• Task instructions
Would you please return the lines of the entries below starting at the line that has "Vision for Making" and ending at the line that has "The goal of", both included, exactly as they are?
The records START
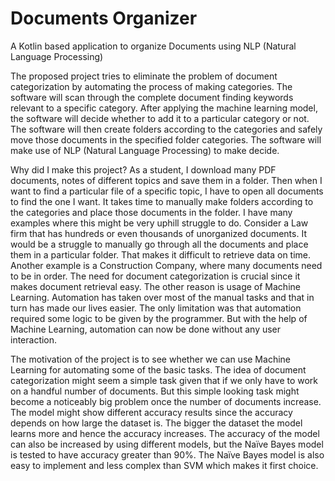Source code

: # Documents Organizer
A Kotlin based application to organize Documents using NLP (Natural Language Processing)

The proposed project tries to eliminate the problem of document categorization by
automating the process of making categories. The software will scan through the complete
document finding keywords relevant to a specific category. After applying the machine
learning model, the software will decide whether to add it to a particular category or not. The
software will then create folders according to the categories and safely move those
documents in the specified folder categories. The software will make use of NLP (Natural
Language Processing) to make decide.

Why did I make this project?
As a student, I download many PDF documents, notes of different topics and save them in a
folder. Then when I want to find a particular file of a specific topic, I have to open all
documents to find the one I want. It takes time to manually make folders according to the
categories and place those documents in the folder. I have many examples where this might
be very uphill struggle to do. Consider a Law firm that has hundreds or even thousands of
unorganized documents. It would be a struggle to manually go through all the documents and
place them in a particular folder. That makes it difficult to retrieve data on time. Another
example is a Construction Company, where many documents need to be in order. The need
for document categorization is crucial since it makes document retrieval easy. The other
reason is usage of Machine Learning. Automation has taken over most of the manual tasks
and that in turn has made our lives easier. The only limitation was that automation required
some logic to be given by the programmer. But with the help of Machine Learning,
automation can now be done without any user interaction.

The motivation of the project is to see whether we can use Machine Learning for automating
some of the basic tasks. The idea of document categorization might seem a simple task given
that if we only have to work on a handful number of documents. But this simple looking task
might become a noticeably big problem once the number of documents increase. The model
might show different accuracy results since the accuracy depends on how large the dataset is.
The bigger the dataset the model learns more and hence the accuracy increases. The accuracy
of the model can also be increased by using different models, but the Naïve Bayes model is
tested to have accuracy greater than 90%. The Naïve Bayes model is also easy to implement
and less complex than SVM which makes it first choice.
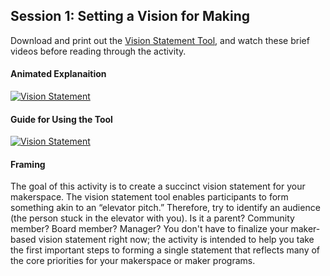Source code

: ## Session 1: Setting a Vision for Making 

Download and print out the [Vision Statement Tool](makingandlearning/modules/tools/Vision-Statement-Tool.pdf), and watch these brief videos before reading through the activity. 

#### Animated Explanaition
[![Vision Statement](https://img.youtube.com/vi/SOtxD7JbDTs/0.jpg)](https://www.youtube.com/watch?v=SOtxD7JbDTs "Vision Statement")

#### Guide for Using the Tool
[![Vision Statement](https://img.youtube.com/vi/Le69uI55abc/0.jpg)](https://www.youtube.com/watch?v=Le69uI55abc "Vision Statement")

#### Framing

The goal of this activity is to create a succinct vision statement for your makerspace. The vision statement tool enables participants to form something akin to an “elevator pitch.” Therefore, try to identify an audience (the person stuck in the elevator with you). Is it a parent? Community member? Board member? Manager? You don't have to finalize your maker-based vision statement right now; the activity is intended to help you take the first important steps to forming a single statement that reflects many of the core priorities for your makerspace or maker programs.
The records END
The records START
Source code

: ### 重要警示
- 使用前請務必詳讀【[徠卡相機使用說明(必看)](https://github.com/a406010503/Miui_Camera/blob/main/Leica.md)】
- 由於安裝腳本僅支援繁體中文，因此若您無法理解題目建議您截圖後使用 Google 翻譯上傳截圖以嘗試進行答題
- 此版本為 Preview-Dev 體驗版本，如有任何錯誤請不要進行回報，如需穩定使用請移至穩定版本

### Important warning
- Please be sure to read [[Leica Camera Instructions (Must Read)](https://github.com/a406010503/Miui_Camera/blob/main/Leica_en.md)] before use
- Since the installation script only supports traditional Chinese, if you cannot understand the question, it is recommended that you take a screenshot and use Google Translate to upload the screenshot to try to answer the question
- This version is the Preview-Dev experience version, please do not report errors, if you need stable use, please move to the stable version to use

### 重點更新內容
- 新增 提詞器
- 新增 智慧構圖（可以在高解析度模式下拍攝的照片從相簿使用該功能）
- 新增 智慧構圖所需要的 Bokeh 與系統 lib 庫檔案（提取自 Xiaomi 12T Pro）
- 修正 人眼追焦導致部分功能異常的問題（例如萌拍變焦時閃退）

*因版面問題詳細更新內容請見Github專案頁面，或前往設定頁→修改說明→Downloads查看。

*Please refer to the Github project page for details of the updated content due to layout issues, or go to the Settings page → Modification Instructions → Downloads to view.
The records END
• Solution below
: ## Session 1: Setting a Vision for Making 

Download and print out the [Vision Statement Tool](makingandlearning/modules/tools/Vision-Statement-Tool.pdf), and watch these brief videos before reading through the activity. 

#### Animated Explanaition
[![Vision Statement](https://img.youtube.com/vi/SOtxD7JbDTs/0.jpg)](https://www.youtube.com/watch?v=SOtxD7JbDTs "Vision Statement")

#### Guide for Using the Tool
[![Vision Statement](https://img.youtube.com/vi/Le69uI55abc/0.jpg)](https://www.youtube.com/watch?v=Le69uI55abc "Vision Statement")

#### Framing

The goal of this activity is to create a succinct vision statement for your makerspace. The vision statement tool enables participants to form something akin to an “elevator pitch.” Therefore, try to identify an audience (the person stuck in the elevator with you). Is it a parent? Community member? Board member? Manager? You don't have to finalize your maker-based vision statement right now; the activity is intended to help you take the first important steps to forming a single statement that reflects many of the core priorities for your makerspace or maker programs.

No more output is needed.